* _What the exercise asks_
Once the line with "Trial [1 mark]**" is found in the entries below, repeat it and each following line exactly, up to and including the line with "- ✅ **A1 Mark Earned:** Final answer 2101/3125". Add no other lines.

* _Material provided_
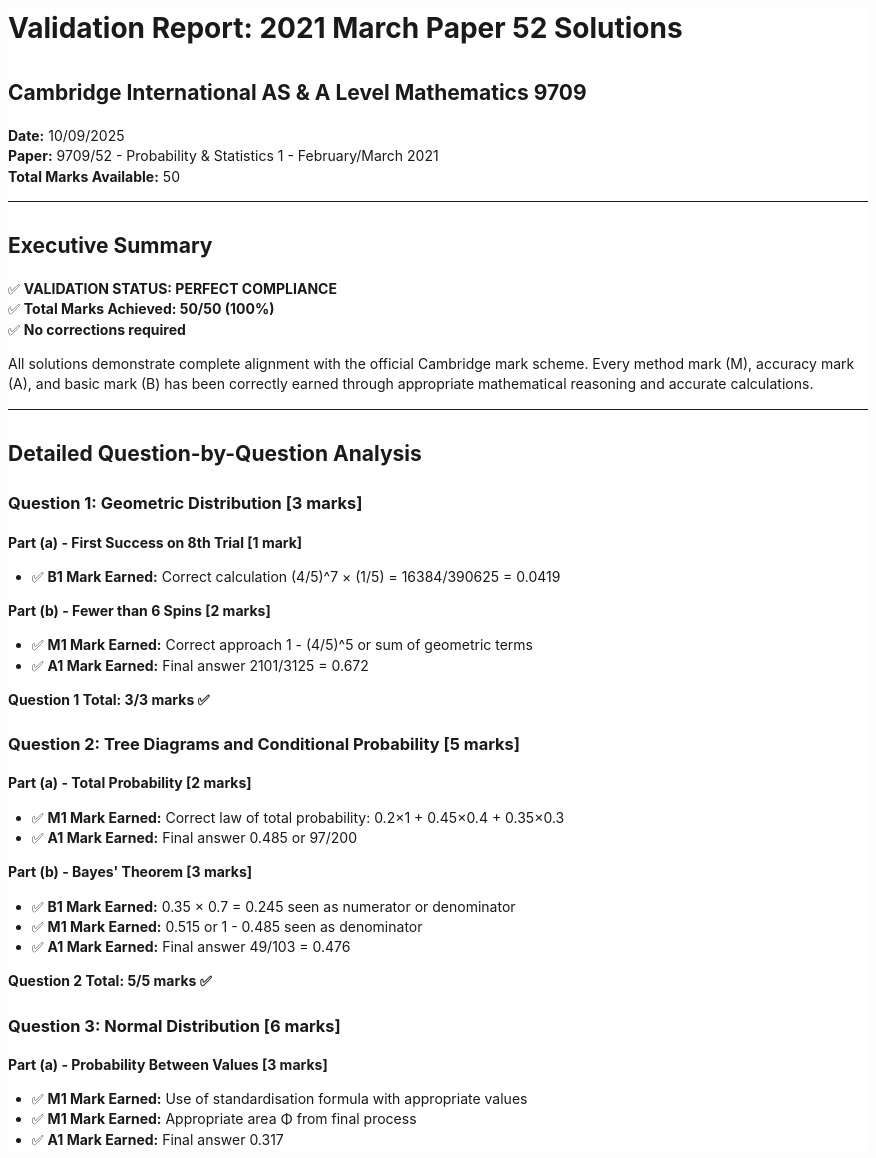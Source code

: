 # Validation Report: 2021 March Paper 52 Solutions
## Cambridge International AS & A Level Mathematics 9709

**Date:** 10/09/2025  
**Paper:** 9709/52 - Probability & Statistics 1 - February/March 2021  
**Total Marks Available:** 50  

---

## Executive Summary

✅ **VALIDATION STATUS: PERFECT COMPLIANCE**  
✅ **Total Marks Achieved: 50/50 (100%)**  
✅ **No corrections required**  

All solutions demonstrate complete alignment with the official Cambridge mark scheme. Every method mark (M), accuracy mark (A), and basic mark (B) has been correctly earned through appropriate mathematical reasoning and accurate calculations.

---

## Detailed Question-by-Question Analysis

### Question 1: Geometric Distribution [3 marks]

**Part (a) - First Success on 8th Trial [1 mark]**
- ✅ **B1 Mark Earned:** Correct calculation (4/5)^7 × (1/5) = 16384/390625 = 0.0419

**Part (b) - Fewer than 6 Spins [2 marks]**
- ✅ **M1 Mark Earned:** Correct approach 1 - (4/5)^5 or sum of geometric terms
- ✅ **A1 Mark Earned:** Final answer 2101/3125 = 0.672

**Question 1 Total: 3/3 marks ✅**

### Question 2: Tree Diagrams and Conditional Probability [5 marks]

**Part (a) - Total Probability [2 marks]**
- ✅ **M1 Mark Earned:** Correct law of total probability: 0.2×1 + 0.45×0.4 + 0.35×0.3
- ✅ **A1 Mark Earned:** Final answer 0.485 or 97/200

**Part (b) - Bayes' Theorem [3 marks]**
- ✅ **B1 Mark Earned:** 0.35 × 0.7 = 0.245 seen as numerator or denominator
- ✅ **M1 Mark Earned:** 0.515 or 1 - 0.485 seen as denominator
- ✅ **A1 Mark Earned:** Final answer 49/103 = 0.476

**Question 2 Total: 5/5 marks ✅**

### Question 3: Normal Distribution [6 marks]

**Part (a) - Probability Between Values [3 marks]**
- ✅ **M1 Mark Earned:** Use of standardisation formula with appropriate values
- ✅ **M1 Mark Earned:** Appropriate area Φ from final process
- ✅ **A1 Mark Earned:** Final answer 0.317
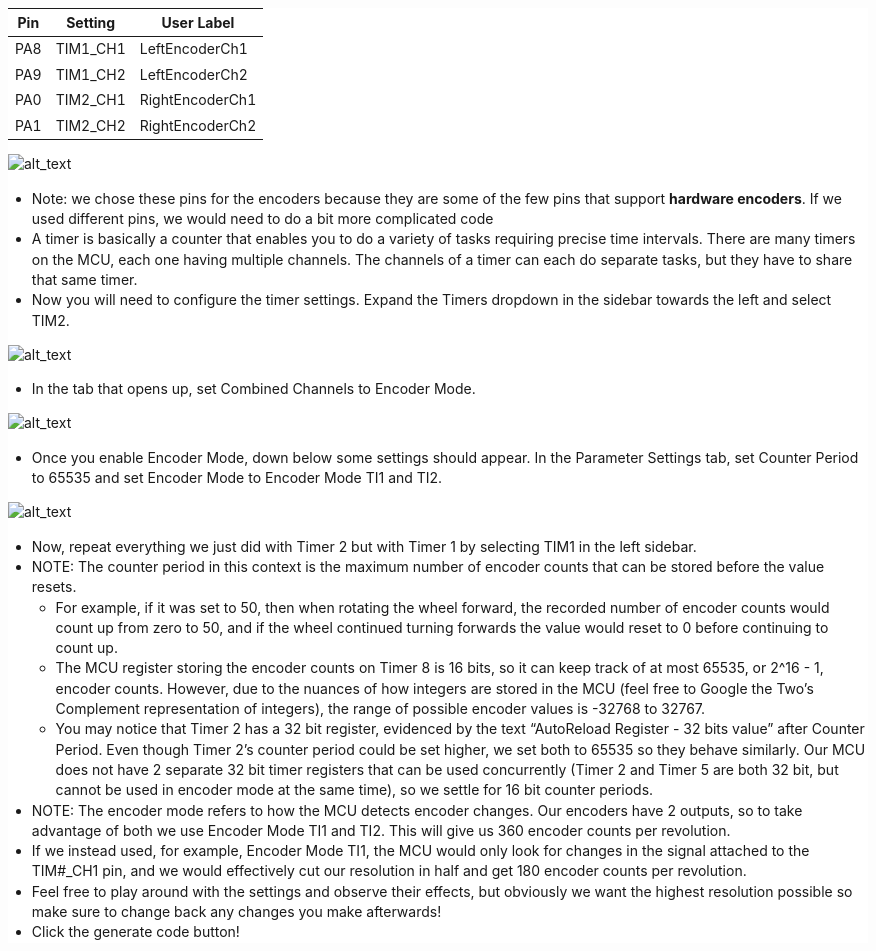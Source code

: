 | **Pin** | **Setting** | **User Label**  |
| ------- | ----------- | --------------- |
| PA8     | TIM1_CH1    | LeftEncoderCh1  |
| PA9     | TIM1_CH2    | LeftEncoderCh2  |
| PA0     | TIM2_CH1    | RightEncoderCh1 |
| PA1     | TIM2_CH2    | RightEncoderCh2 |

![alt_text](images6/image9.png "image_tooltip")

- Note: we chose these pins for the encoders because they are some of the few pins that support **hardware encoders**. If we used different pins, we would need to do a bit more complicated code
- A timer is basically a counter that enables you to do a variety of tasks requiring precise time intervals. There are many timers on the MCU, each one having multiple channels. The channels of a timer can each do separate tasks, but they have to share that same timer.
- Now you will need to configure the timer settings. Expand the Timers dropdown in the sidebar towards the left and select TIM2.

![alt_text](images6/image10.png "image_tooltip")

- In the tab that opens up, set Combined Channels to Encoder Mode.

![alt_text](images6/image11.png "image_tooltip")

- Once you enable Encoder Mode, down below some settings should appear. In the Parameter Settings tab, set Counter Period to 65535 and set Encoder Mode to Encoder Mode TI1 and TI2.

![alt_text](images6/image4.png "image_tooltip")

- Now, repeat everything we just did with Timer 2 but with Timer 1 by selecting TIM1 in the left sidebar.
- NOTE: The counter period in this context is the maximum number of encoder counts that can be stored before the value resets.
  - For example, if it was set to 50, then when rotating the wheel forward, the recorded number of encoder counts would count up from zero to 50, and if the wheel continued turning forwards the value would reset to 0 before continuing to count up.
  - The MCU register storing the encoder counts on Timer 8 is 16 bits, so it can keep track of at most 65535, or 2^16 - 1, encoder counts. However, due to the nuances of how integers are stored in the MCU (feel free to Google the Two’s Complement representation of integers), the range of possible encoder values is -32768 to 32767.
  - You may notice that Timer 2 has a 32 bit register, evidenced by the text “AutoReload Register - 32 bits value” after Counter Period. Even though Timer 2’s counter period could be set higher, we set both to 65535 so they behave similarly. Our MCU does not have 2 separate 32 bit timer registers that can be used concurrently (Timer 2 and Timer 5 are both 32 bit, but cannot be used in encoder mode at the same time), so we settle for 16 bit counter periods.
- NOTE: The encoder mode refers to how the MCU detects encoder changes. Our encoders have 2 outputs, so to take advantage of both we use Encoder Mode TI1 and TI2. This will give us 360 encoder counts per revolution.
- If we instead used, for example, Encoder Mode TI1, the MCU would only look for changes in the signal attached to the TIM#\_CH1 pin, and we would effectively cut our resolution in half and get 180 encoder counts per revolution.
- Feel free to play around with the settings and observe their effects, but obviously we want the highest resolution possible so make sure to change back any changes you make afterwards!
- Click the generate code button!
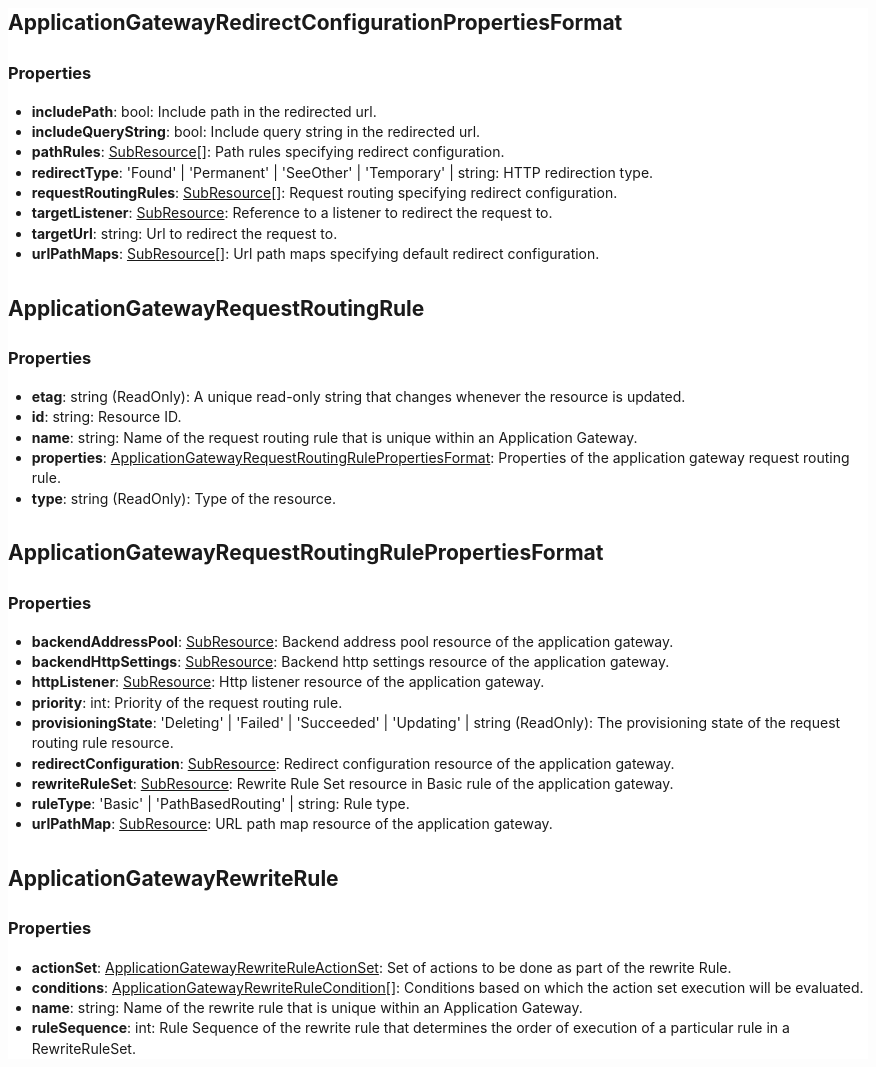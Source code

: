## ApplicationGatewayRedirectConfigurationPropertiesFormat
### Properties
* **includePath**: bool: Include path in the redirected url.
* **includeQueryString**: bool: Include query string in the redirected url.
* **pathRules**: [SubResource](#subresource)[]: Path rules specifying redirect configuration.
* **redirectType**: 'Found' | 'Permanent' | 'SeeOther' | 'Temporary' | string: HTTP redirection type.
* **requestRoutingRules**: [SubResource](#subresource)[]: Request routing specifying redirect configuration.
* **targetListener**: [SubResource](#subresource): Reference to a listener to redirect the request to.
* **targetUrl**: string: Url to redirect the request to.
* **urlPathMaps**: [SubResource](#subresource)[]: Url path maps specifying default redirect configuration.

## ApplicationGatewayRequestRoutingRule
### Properties
* **etag**: string (ReadOnly): A unique read-only string that changes whenever the resource is updated.
* **id**: string: Resource ID.
* **name**: string: Name of the request routing rule that is unique within an Application Gateway.
* **properties**: [ApplicationGatewayRequestRoutingRulePropertiesFormat](#applicationgatewayrequestroutingrulepropertiesformat): Properties of the application gateway request routing rule.
* **type**: string (ReadOnly): Type of the resource.

## ApplicationGatewayRequestRoutingRulePropertiesFormat
### Properties
* **backendAddressPool**: [SubResource](#subresource): Backend address pool resource of the application gateway.
* **backendHttpSettings**: [SubResource](#subresource): Backend http settings resource of the application gateway.
* **httpListener**: [SubResource](#subresource): Http listener resource of the application gateway.
* **priority**: int: Priority of the request routing rule.
* **provisioningState**: 'Deleting' | 'Failed' | 'Succeeded' | 'Updating' | string (ReadOnly): The provisioning state of the request routing rule resource.
* **redirectConfiguration**: [SubResource](#subresource): Redirect configuration resource of the application gateway.
* **rewriteRuleSet**: [SubResource](#subresource): Rewrite Rule Set resource in Basic rule of the application gateway.
* **ruleType**: 'Basic' | 'PathBasedRouting' | string: Rule type.
* **urlPathMap**: [SubResource](#subresource): URL path map resource of the application gateway.

## ApplicationGatewayRewriteRule
### Properties
* **actionSet**: [ApplicationGatewayRewriteRuleActionSet](#applicationgatewayrewriteruleactionset): Set of actions to be done as part of the rewrite Rule.
* **conditions**: [ApplicationGatewayRewriteRuleCondition](#applicationgatewayrewriterulecondition)[]: Conditions based on which the action set execution will be evaluated.
* **name**: string: Name of the rewrite rule that is unique within an Application Gateway.
* **ruleSequence**: int: Rule Sequence of the rewrite rule that determines the order of execution of a particular rule in a RewriteRuleSet.
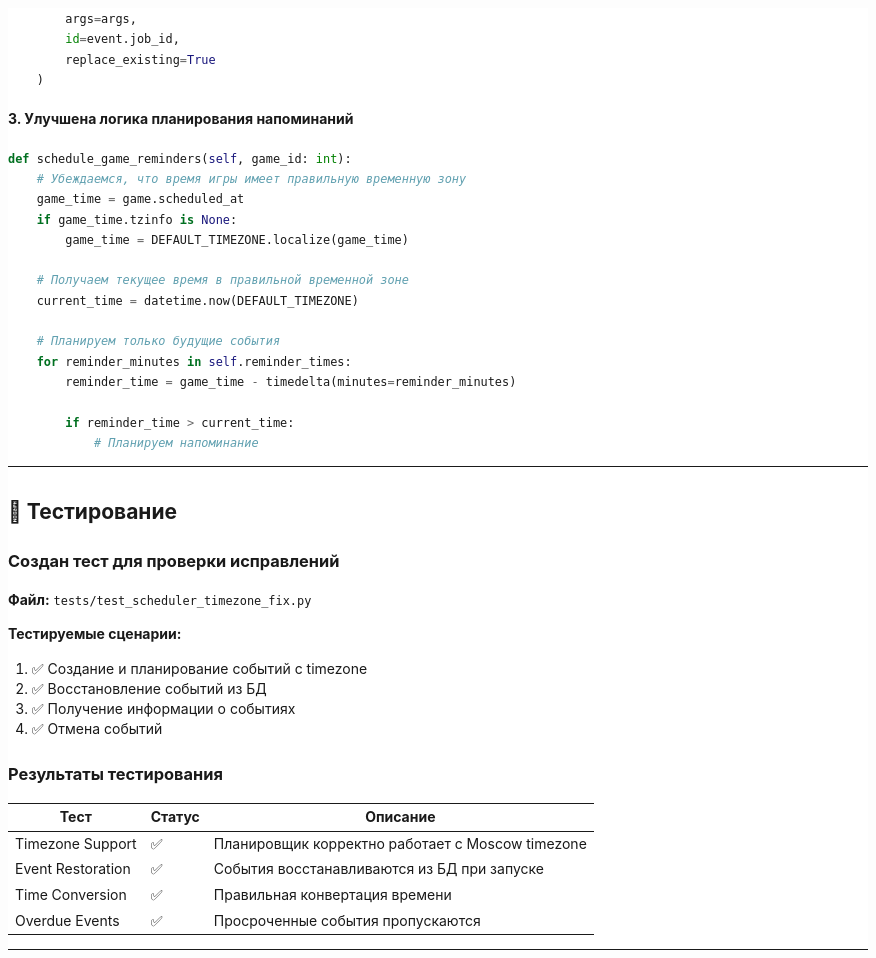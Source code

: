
 ```python
        args=args,
        id=event.job_id,
        replace_existing=True
    )
```

#### 3. Улучшена логика планирования напоминаний
```python
def schedule_game_reminders(self, game_id: int):
    # Убеждаемся, что время игры имеет правильную временную зону
    game_time = game.scheduled_at
    if game_time.tzinfo is None:
        game_time = DEFAULT_TIMEZONE.localize(game_time)
    
    # Получаем текущее время в правильной временной зоне
    current_time = datetime.now(DEFAULT_TIMEZONE)
    
    # Планируем только будущие события
    for reminder_minutes in self.reminder_times:
        reminder_time = game_time - timedelta(minutes=reminder_minutes)
        
        if reminder_time > current_time:
            # Планируем напоминание
```

---

## 🧪 Тестирование

### Создан тест для проверки исправлений

**Файл:** `tests/test_scheduler_timezone_fix.py`

**Тестируемые сценарии:**
1. ✅ Создание и планирование событий с timezone
2. ✅ Восстановление событий из БД
3. ✅ Получение информации о событиях
4. ✅ Отмена событий

### Результаты тестирования

| Тест | Статус | Описание |
|------|--------|----------|
| Timezone Support | ✅ | Планировщик корректно работает с Moscow timezone |
| Event Restoration | ✅ | События восстанавливаются из БД при запуске |
| Time Conversion | ✅ | Правильная конвертация времени |
| Overdue Events | ✅ | Просроченные события пропускаются |

---
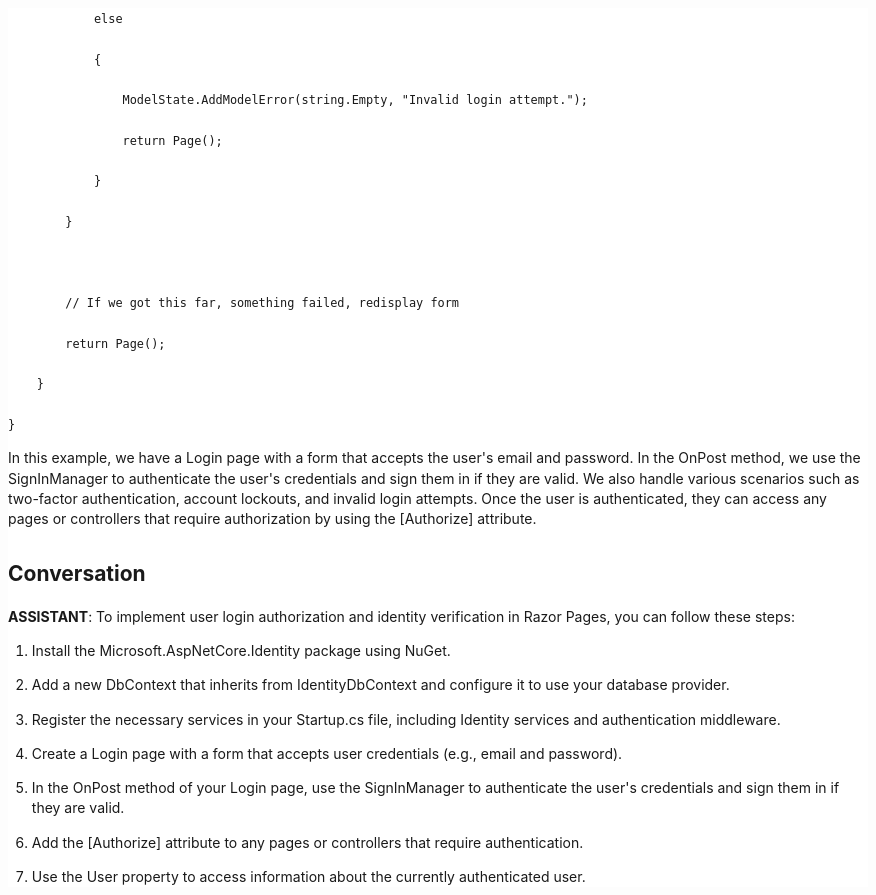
 ```
            else

            {

                ModelState.AddModelError(string.Empty, "Invalid login attempt.");

                return Page();

            }

        }



        // If we got this far, something failed, redisplay form

        return Page();

    }

}

```



In this example, we have a Login page with a form that accepts the user's email and password. In the OnPost method, we use the SignInManager to authenticate the user's credentials and sign them in if they are valid. We also handle various scenarios such as two-factor authentication, account lockouts, and invalid login attempts. Once the user is authenticated, they can access any pages or controllers that require authorization by using the [Authorize] attribute.

## Conversation

**ASSISTANT**: To implement user login authorization and identity verification in Razor Pages, you can follow these steps:



1. Install the Microsoft.AspNetCore.Identity package using NuGet.

2. Add a new DbContext that inherits from IdentityDbContext and configure it to use your database provider.

3. Register the necessary services in your Startup.cs file, including Identity services and authentication middleware.

4. Create a Login page with a form that accepts user credentials (e.g., email and password).

5. In the OnPost method of your Login page, use the SignInManager to authenticate the user's credentials and sign them in if they are valid.

6. Add the [Authorize] attribute to any pages or controllers that require authentication.

7. Use the User property to access information about the currently authenticated user.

* _Your response_
**Part (a) - First Success on 8th Trial [1 mark]**
- ✅ **B1 Mark Earned:** Correct calculation (4/5)^7 × (1/5) = 16384/390625 = 0.0419

**Part (b) - Fewer than 6 Spins [2 marks]**
- ✅ **M1 Mark Earned:** Correct approach 1 - (4/5)^5 or sum of geometric terms
- ✅ **A1 Mark Earned:** Final answer 2101/3125 = 0.672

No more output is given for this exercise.